Iran’s Never-Ending Movie

You think Hollywood has made an art form of telling the same story a hundred times over and cashing in on it every time? Releasing one remake after another to a rapt audience worldwide?

At least Hollywood offers more than one worn, second-hand scenario at a time. The government of Iran has been playing the same movie — “Hostage-Evin prison” — for 30 years and is still going strong.

It’s the kind of horror flick that makes you groan the minute you see the previews: because you know you’ve seen it before, at least a dozen times already, and that you will nevertheless go back and see it again; because it has the potential to be even more frightening, or gory, or plain old stupid than any of the others; because, finally, you just can’t bring yourself to abandon the one blonde teenage girl who survived the last round of carnage only to fall into a new trap this time.

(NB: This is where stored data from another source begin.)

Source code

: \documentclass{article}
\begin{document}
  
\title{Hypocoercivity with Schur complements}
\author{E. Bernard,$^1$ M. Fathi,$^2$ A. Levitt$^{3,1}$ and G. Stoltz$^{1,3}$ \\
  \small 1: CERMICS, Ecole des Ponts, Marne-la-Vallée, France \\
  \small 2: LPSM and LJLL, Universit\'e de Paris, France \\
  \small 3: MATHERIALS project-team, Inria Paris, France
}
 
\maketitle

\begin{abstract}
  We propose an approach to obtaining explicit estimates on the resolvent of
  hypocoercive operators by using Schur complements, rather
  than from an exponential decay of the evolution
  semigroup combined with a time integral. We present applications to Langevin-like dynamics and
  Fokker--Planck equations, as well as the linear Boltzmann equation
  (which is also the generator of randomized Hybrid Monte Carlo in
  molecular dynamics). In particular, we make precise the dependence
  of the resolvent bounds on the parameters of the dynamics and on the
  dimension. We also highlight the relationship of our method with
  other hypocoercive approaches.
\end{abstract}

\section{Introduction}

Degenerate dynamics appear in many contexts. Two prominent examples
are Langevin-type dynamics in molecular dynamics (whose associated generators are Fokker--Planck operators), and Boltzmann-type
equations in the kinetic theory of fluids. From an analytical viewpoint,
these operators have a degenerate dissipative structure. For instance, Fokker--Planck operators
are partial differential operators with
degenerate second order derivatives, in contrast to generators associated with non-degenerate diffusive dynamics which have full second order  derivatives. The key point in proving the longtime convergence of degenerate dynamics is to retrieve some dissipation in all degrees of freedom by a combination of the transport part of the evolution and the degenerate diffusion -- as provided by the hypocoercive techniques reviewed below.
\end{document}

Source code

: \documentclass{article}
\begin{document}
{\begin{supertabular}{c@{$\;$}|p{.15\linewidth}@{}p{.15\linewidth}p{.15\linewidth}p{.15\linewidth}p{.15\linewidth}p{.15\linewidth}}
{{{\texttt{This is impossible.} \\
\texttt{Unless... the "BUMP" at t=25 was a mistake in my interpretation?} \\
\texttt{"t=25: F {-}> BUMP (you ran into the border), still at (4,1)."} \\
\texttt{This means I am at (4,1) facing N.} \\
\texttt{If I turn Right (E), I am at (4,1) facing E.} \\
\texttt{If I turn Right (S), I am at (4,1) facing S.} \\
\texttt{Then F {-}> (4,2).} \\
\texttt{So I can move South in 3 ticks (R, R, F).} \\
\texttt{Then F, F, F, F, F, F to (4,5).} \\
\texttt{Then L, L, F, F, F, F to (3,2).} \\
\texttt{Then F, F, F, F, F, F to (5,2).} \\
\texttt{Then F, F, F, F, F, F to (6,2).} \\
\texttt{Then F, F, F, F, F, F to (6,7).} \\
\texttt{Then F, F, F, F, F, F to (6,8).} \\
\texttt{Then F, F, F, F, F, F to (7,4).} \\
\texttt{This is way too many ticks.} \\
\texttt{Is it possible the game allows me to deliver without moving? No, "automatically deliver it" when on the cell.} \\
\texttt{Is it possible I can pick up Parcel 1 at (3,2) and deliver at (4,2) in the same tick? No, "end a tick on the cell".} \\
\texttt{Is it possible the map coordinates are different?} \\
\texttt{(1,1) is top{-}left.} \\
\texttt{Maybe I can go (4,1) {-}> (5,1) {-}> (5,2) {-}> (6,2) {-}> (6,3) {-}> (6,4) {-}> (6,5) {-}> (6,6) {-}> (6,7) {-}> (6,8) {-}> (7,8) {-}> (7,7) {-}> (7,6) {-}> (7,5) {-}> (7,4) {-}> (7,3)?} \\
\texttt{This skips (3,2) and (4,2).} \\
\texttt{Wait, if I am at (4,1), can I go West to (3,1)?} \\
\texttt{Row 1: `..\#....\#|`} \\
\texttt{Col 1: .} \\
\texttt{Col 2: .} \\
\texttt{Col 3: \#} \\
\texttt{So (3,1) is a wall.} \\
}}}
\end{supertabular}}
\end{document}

So it was with the latest episode of high-profile hostage taking in Iran: Roxana Saberi, arrested and charged for an ever-changing crime we all know she didn’t commit, tried and sentenced in a monkey court, then released.

The mullahs were flexing their muscles; or Ahmadinejad has an election coming up and used Saberi — an agent of the Great Satan — as a diversion from his own problems with the electorate; or the government is pissed off that Obama is so popular with the people of Iran.

It could be any of those things, or all of them at once. She could have been an embassy worker, or a Jew, or a human rights activist. She could be an international cause celebre, or some unfortunate clerk in a newspaper office. She might be released unharmed after a few months, or raped and tortured and buried in an unmarked grave.

Nothing bad will surprise you from that studio, and nothing good will bring a significant level of relief because the one thing that you know for sure is that, no matter what happened this time, the sequel’s already in the making.